Fidelity Bank
- Company type: Public
- Industry: Financial services
- Founded: 2006
- Headquarters: Accra,
- Number of locations: 82 branches
- Key people: James Reynolds Baiden (Chairman), Julian Opuni (Managing Director)
- Products: Loans, Transaction accounts, Savings, Investments, Debit cards, Mortgages
- Website: www.fidelitybank.com.gh

= Fidelity Bank Ghana =

Bank in Ghana

Fidelity Bank is a commercial bank in Ghana which begun business in October 1998 as a Discount House. It was issued with its Universal Banking License on June 28, 2006, making it the 22nd bank to be licensed by the Bank of Ghana. It is one of the twenty-seven licensed commercial banks in the country.

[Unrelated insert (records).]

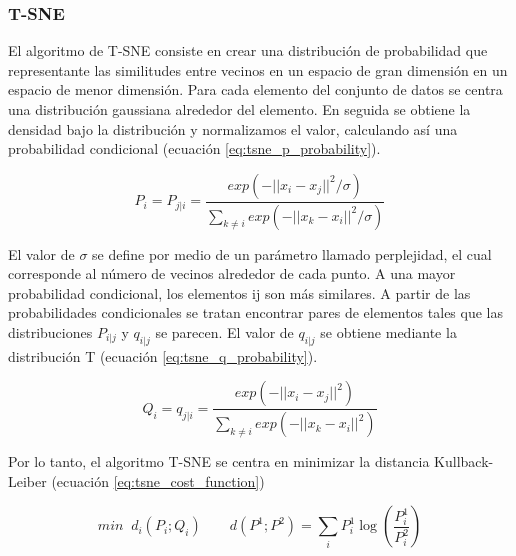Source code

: \subsubsection{T-SNE \label{sec:tsne}}

El algoritmo de T-SNE consiste en crear una distribución de probabilidad que representante las similitudes entre vecinos en un espacio de gran dimensión en un espacio de menor dimensión. Para cada elemento del conjunto de datos se centra una distribución gaussiana alrededor del elemento. En seguida se obtiene la densidad bajo la distribución y normalizamos el valor, calculando así una probabilidad condicional (ecuación \ref{eq:tsne_p_probability}).

\begin{equation}
	P_i=P_{j|i} = \frac{exp(-||x_i-x_j||^2/\sigma)}{\sum\limits_{k\neq i} exp(-||x_k-x_i||^2/\sigma)} \label{eq:tsne_p_probability}
\end{equation}

El valor de $\sigma$ se define por medio de un parámetro llamado perplejidad, el cual corresponde al número de vecinos alrededor de cada punto. A una mayor probabilidad condicional, los elementos ij son más similares. A partir de las probabilidades condicionales se tratan encontrar pares de elementos tales que las distribuciones $P_{i|j}$ y $q_{i|j}$ se parecen. El valor de $q_{i|j}$ se obtiene mediante la distribución T (ecuación \ref{eq:tsne_q_probability}).

\begin{equation}
	Q_i=q_{j|i} = \frac{exp(-||x_i-x_j||^2)}{\sum\limits_{k\neq i} exp(-||x_k-x_i||^2)} \label{eq:tsne_q_probability}
\end{equation}

Por lo tanto, el algoritmo T-SNE se centra en minimizar la distancia Kullback-Leiber (ecuación \ref{eq:tsne_cost_function})

\begin{equation}
	min\;\; d_i (P_i;Q_i) \qquad d(P^1;P^2) = \sum_i P_i^1 \log \left(\frac{P^1_i}{P^2_i} \right)
	\label{eq:tsne_cost_function}
\end{equation}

Fidelity Bank is headquartered in Accra, at Ridge Towers. As of January 2022, the bank operates 73 networked branches and 120 VISA enabled ATMs at various locations.

== Orange Impact Initiative ==
The Orange Impact Initiative, launched in 2022, is Fidelity Bank’s flagship educational CSR program focused on improving infrastructure and expanding access to quality learning for under-resourced schools across Ghana. As of September 18, the bank has built 11 schools.